As President Xi Jinping heads to Moscow next week, here are key dates in relations between the two countries since 1950.
1950: Korea war
In the aftermath of World War II, China and the Soviet Union in February 1950 sign a friendship, alliance and mutual assistance treaty.
During the 1950-1953 war on the Korean peninsula, the Soviet Union provides military assistance while Chinese forces fight alongside the North against the US-dominated international coalition which allied with the South.
1956: secret speech
In 1956, following the death of Stalin, Soviet leader Nikita Khrushchev delivers a speech denouncing the cult of personality and brutality of his predecessor, sending shockwaves through the Communist world.
Mao – already building his own cult of personality at home – later accuses Khrushchev of “revisionism” and of straying from the true path of communism, laying the groundwork for a decades-long souring of relations.
1960: split
In November 1957, rivalry between China and the Soviet Union emerges during the International Meeting of Communist and Workers Parties in Moscow.
The ideological and strategic split deepens in April 1960, when Khrushchev cancels a bilateral nuclear agreement.
In July 1963, the Chinese and Soviet communist parties break off contact over border incidents, disagreements over the Cuba crisis and the conflict between China and India.
Then, in August 1963, Beijing denounces the Partial Test Ban Treaty between the United States, Britain and the Soviet Union.
1969: border dispute
In November 1965, Chinese Communists begin to campaign against the new revisionism of Khrushchev within the international communist movement.
In 1969, a dispute over the eastern China-Russia border, along the Amur River, degenerates into armed clashes which leaves several hundred dead.
1989: normalisation
After a 30-year hiatus, a summit between Deng Xiaoping and Mikhail Gorbachev in May 1989 seals the normalisation of relations.
Beijing and Moscow agree in December 1992 to not join any politico-military alliance against each other.
China’s Xi plays peacemaker on Russia visit
In September 1994, the two countries end their nuclear standoff, agreeing to withdraw their respective missiles.
1996: stand against the US
President Jiang Zemin and his Russian counterpart Boris Yeltsin in April 1996 establish in Beijing a strategic partnership for the 21st century to counter US international domination.
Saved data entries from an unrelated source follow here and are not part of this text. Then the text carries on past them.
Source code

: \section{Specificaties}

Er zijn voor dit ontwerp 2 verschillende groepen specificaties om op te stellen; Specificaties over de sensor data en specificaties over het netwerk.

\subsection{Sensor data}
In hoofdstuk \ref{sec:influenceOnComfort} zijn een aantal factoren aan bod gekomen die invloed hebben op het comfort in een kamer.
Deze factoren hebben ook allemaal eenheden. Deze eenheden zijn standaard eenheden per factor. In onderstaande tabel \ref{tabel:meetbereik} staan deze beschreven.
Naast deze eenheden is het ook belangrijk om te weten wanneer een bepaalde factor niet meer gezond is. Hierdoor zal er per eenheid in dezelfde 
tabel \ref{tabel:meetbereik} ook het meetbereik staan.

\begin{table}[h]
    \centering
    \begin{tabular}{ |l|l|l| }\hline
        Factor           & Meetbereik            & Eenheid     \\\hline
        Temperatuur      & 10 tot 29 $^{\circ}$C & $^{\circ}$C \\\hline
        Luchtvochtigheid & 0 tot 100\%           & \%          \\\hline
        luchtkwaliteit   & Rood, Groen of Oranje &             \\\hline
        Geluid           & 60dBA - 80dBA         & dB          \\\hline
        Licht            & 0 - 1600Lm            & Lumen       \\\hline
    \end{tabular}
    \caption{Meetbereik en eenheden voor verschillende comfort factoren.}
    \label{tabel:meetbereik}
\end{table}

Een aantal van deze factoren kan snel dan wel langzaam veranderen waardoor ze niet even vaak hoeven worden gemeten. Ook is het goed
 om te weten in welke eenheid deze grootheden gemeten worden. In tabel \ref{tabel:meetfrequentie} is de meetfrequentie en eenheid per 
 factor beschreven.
Meeting in Shanghai, China, Russia and three ex-Soviet central Asian states – Kyrgyzstan, Tajikistan and Kazakhstan sign a security accord which will result in the birth of the Shanghai Cooperation Organization in 2001.
2001: friendship treaty
The first China-Russia friendship treaty for five decades is signed at the Kremlin in July 2001.
In June 2005, a final agreement is signed resolving the dispute over the eastern part of the China-Russia border after 40 years of negotiations.
New Chinese President Xi Jinping chooses Moscow for his first official foreign visit in 2013, signing some 30 accords on oil and gas.
2011: Syria
After the Syrian civil war breaks out in 2011, Russia and China block several draft resolutions at the UN Security Council condemning the regime of Bashar al-Assad.
Beijing also displays neutrality over Moscow’s annexation of Crimea from Ukraine in 2014.
2014: Energy cooperation
On May 21, 2014, China and Russia conclude a $400 billion mega gas supply contract over 30 years, after a decade of negotiations.
A joint pipeline is inaugurated in December 2019 which will take gas from eastern Siberia to China.
On June 28 2021, the two countries extend by five years their 2001 friendship treaty.
2022: Ukraine
Russian and Chinese leaders in early February 2022 proclaim in Beijing their “unlimited friendship”. Several days later President Vladimir Putin orders the invasion of Ukraine.
In September 2022, at the height of the crisis with the West, Xi and Putin say they want to strengthen their links.
Beijing neither condemns nor openly supports the Russian offensive, while giving diplomatic support to Moscow and calling for a solution to the conflict.